_What is needed:_ From the data that follows, copy every line holding the string "figure".

[Stored data entries]
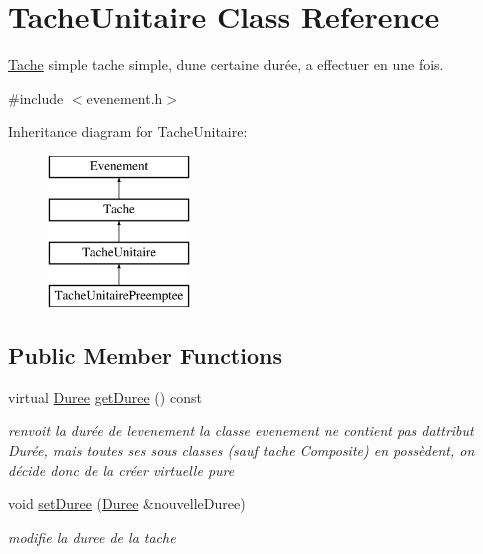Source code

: \hypertarget{class_tache_unitaire}{}\section{Tache\+Unitaire Class Reference}
\label{class_tache_unitaire}


\hyperlink{class_tache}{Tache} simple tache simple, d\textquotesingle{}une certaine durée, a effectuer en une fois.  




{\ttfamily \#include $<$evenement.\+h$>$}

Inheritance diagram for Tache\+Unitaire\+:\begin{figure}[H]
\begin{center}
\leavevmode
\includegraphics[height=4.000000cm]{class_tache_unitaire}
\end{center}
\end{figure}
\subsection*{Public Member Functions}
\begin{DoxyCompactItemize}
\item 
\hypertarget{class_tache_unitaire_aeea74499e37ea186a85edb21503a9758}{}virtual \hyperlink{class_duree}{Duree} \hyperlink{class_tache_unitaire_aeea74499e37ea186a85edb21503a9758}{get\+Duree} () const \label{class_tache_unitaire_aeea74499e37ea186a85edb21503a9758}

\begin{DoxyCompactList}\small\item\em renvoit la durée de l\textquotesingle{}evenement la classe evenement ne contient pas d\textquotesingle{}attribut Durée, mais toutes ses sous classes (sauf tache Composite) en possèdent, on décide donc de la créer virtuelle pure \end{DoxyCompactList}\item 
void \hyperlink{class_tache_unitaire_a4472e37f36d315d2e02fe8d743bc6616}{set\+Duree} (\hyperlink{class_duree}{Duree} \&nouvelle\+Duree)
\begin{DoxyCompactList}\small\item\em modifie la duree de la tache \end{DoxyCompactList}\end{DoxyCompactItemize}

_Response:_
Inheritance diagram for Tache\+Unitaire\+:\begin{figure}[H]
\end{figure}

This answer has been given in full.